Total RNA was extracted from the mouse monoclonal cell line using Trizol reagent. Collect in 9cm dishThe cultured cells were placed in a 1.5ml centrifuge tube, and the supernatant was aspirated to dryness. 1ml of Trizol reagent was added and the cells were blown up uniformly to lyse the cells, and the lysed sample or homogenate was left at room temperature for 5-10min to allow complete separation of nucleoprotein from nucleic acid. 0.2ml of chloroform was added thereto, and the mixture was vigorously shaken for 15sec and left at room temperature for 3min. Centrifuge at 12000rpm at 4℃for 10min. The upper aqueous phase is sucked and transferred into a clean centrifuge tube, added with isopropyl alcohol with equal volume, evenly mixed and placed for 20min at room temperature. Centrifuge at 12000rpm at 4℃for 10min, discard supernatant. The precipitate was washed with 1ml of 75% ethanol. Centrifuge at 12000rpm at 4℃for 3min, discard supernatant. Drying at room temperature for 5-10min. Adding 30-50ul RNase-free ddH 2 O. The resulting RNA solution was stored at-70℃or used in subsequent experiments.

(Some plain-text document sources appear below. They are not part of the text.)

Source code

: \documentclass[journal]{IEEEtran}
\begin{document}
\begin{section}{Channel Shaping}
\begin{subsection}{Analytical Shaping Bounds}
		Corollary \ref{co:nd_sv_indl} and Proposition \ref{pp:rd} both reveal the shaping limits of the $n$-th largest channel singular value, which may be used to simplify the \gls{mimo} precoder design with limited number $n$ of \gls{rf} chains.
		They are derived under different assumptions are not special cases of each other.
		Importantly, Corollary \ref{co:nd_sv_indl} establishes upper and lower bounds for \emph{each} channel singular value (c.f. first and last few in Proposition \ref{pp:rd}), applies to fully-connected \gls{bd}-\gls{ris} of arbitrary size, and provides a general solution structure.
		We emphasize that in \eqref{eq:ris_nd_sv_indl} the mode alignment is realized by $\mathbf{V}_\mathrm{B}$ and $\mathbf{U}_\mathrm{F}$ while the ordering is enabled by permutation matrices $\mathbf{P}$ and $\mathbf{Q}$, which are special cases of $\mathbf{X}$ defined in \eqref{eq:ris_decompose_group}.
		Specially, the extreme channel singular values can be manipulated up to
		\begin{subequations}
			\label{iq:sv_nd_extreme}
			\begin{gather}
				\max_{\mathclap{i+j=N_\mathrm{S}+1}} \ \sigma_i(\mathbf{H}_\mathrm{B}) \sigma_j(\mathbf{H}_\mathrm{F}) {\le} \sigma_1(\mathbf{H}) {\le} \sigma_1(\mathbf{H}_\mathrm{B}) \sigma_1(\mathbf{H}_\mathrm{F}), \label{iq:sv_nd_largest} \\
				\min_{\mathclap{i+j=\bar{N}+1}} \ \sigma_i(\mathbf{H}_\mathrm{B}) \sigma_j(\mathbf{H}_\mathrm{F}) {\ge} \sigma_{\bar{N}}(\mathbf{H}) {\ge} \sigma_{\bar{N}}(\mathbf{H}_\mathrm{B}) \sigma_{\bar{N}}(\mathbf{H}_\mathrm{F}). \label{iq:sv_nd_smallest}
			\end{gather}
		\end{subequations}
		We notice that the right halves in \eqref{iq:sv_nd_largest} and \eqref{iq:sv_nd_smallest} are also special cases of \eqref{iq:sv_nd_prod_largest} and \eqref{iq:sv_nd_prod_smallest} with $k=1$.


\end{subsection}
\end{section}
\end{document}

The total RNA is reverse transcribed into cDNA by using AMV first-strand cDNA synthesis kit. The experimental system was configured as follows, with 6ul total RNA+1ul Oligo dT+4ul RNase-free water (11 ul total). After gentle mixing, the mixture was centrifuged for 3-5s, and after 5mi of pre-denaturation in a warm bath at 65℃the reaction mixture was ice-cooled for 30s, and then centrifuged for 3-5s followed by 2min in an ice-cooled bath. Under ice bath, 4ul of 5 Xbuffer+1 ul of dNTP mixture+1 ul of RNase inhibitor+1 ul of reverse transcriptase (total 20ul system) were added, and after gentle mixing, the mixture was centrifuged for 3-5s, and on a PCR instrument, the mixture was subjected to 42℃for 50 minutes and 85℃for 5 minutes to complete cDNA synthesis. Random primers are suitable for the synthesis of short-chain cDNA below 500bp, and the transcribed RNA template can transcribe 5' -terminal regions without poly (A) tail.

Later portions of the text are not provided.